Experiencing a trade deficit for more than 13 consecutive months, South Korea will make pangovernmental efforts to lead a turnaround in trade, introducing support programs to foster key industries, the Trade Ministry said Monday.
The Ministry of Trade, Industry and Energy said it held a trade inspection meeting in Seoul with related government agencies to find ways to deal with the continuing fall in trade.
“While the country logged a massive trade deficit in January, the balance is gradually recovering. We need to make more efforts to expand export and improve energy efficiency for a turnaround,” Trade Minister Lee Chang-yang said.
“We should push harder for speedy execution of the budget and to offer close support to address difficulties industries face.”
Amid a global economic slowdown and weak demand, the country witnessed its export fall for the sixth consecutive months in March.
Outbound shipments recorded $55.1 billion in the month, down 13.6 percent on-year, according to the ministry. Imports declined by 6.4 percent on-year to record $59.7 billion, resulting in a monthly trade deficit of $4.62 billion.

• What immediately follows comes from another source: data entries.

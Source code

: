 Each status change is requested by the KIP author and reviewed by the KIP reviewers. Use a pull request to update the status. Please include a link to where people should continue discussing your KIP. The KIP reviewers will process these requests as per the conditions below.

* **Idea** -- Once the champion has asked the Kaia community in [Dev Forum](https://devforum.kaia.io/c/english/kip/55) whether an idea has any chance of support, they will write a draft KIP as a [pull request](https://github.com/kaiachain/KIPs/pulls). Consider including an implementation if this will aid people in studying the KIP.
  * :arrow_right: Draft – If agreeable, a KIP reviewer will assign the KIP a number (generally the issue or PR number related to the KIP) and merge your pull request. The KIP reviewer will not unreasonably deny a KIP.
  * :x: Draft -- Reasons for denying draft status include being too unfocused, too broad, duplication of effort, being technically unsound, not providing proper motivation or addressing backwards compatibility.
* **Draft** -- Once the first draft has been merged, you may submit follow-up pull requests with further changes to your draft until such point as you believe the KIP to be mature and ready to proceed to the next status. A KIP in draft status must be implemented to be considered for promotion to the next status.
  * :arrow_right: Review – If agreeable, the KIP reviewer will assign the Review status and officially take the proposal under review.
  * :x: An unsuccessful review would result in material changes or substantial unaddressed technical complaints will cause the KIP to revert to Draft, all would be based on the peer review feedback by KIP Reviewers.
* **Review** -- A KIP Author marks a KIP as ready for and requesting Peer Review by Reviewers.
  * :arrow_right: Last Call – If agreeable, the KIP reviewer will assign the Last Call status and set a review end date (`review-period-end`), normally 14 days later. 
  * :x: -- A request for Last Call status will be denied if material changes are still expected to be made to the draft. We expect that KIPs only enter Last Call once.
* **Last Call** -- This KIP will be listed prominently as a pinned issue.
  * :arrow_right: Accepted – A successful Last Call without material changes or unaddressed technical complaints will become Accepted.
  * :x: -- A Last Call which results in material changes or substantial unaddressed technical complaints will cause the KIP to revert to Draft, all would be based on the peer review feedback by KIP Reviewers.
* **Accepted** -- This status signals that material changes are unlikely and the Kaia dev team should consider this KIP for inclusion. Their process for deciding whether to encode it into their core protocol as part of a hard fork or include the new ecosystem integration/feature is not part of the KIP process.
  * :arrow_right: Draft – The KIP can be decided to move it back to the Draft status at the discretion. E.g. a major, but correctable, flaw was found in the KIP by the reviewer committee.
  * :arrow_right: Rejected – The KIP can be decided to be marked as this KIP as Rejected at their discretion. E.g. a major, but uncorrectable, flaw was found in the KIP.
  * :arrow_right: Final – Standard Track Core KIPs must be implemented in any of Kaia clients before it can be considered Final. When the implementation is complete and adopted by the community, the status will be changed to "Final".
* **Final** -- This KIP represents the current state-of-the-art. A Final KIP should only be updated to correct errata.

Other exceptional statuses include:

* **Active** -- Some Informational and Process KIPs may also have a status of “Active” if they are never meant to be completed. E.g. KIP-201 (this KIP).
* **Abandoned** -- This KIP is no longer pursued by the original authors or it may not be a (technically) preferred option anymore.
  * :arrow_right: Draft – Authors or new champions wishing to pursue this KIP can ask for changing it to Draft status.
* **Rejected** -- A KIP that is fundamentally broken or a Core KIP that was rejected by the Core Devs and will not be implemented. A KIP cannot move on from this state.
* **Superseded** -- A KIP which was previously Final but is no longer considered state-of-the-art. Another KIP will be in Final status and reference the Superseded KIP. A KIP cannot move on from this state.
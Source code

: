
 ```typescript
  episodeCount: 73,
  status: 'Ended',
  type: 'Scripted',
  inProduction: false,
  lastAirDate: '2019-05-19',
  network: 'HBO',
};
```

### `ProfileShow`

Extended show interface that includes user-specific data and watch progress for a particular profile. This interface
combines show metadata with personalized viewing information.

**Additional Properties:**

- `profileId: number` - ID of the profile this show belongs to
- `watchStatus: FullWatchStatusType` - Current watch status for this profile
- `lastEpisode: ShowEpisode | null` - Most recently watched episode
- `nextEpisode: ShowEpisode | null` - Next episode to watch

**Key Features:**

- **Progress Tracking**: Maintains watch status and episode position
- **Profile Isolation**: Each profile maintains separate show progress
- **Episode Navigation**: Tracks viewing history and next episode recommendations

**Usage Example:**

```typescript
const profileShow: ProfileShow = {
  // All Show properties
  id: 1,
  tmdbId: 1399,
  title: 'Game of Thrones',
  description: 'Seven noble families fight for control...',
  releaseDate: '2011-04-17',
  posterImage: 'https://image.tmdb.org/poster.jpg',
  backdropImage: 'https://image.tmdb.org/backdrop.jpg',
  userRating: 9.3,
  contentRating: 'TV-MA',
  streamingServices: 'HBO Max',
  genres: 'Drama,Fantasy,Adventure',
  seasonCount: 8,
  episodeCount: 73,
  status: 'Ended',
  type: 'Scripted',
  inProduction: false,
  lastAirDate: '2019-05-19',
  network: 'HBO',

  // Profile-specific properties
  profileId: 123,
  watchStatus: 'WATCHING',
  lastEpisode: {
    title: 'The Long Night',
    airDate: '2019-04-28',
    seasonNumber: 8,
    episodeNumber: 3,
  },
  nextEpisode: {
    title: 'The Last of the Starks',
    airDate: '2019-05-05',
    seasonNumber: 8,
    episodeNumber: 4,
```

In January, the country witnessed a record deficit in trade, with exports logging $46.2 billion, down 16.6 percent on-year. The trade deficit recorded an all-time monthly high of $12.69 billion in the month.
The combined export volume of the past three months is $151.5 billion. For the government to achieve this year’s export goal of $685 billion, the country has to report at a monthly average of $59.3 billion in exports until December.
The ministry attributed the weak trade performance to the steep decline in semiconductor exports, which declined 34.5 percent in March on-year as the global chip market suffers from prolonged falling demand and chip prices.
In a bid to raise the export volume, the government agreed to make full-fledged efforts and to come up with policies to foster key industries.
South Korea has announced the National Strategic Technology Nurture Plan, aimed at fostering six strategic industries — semiconductors, batteries, displays, robots, biopharmeceuticals and mobility — and helping them maintain a technological and competitive edge in the global market.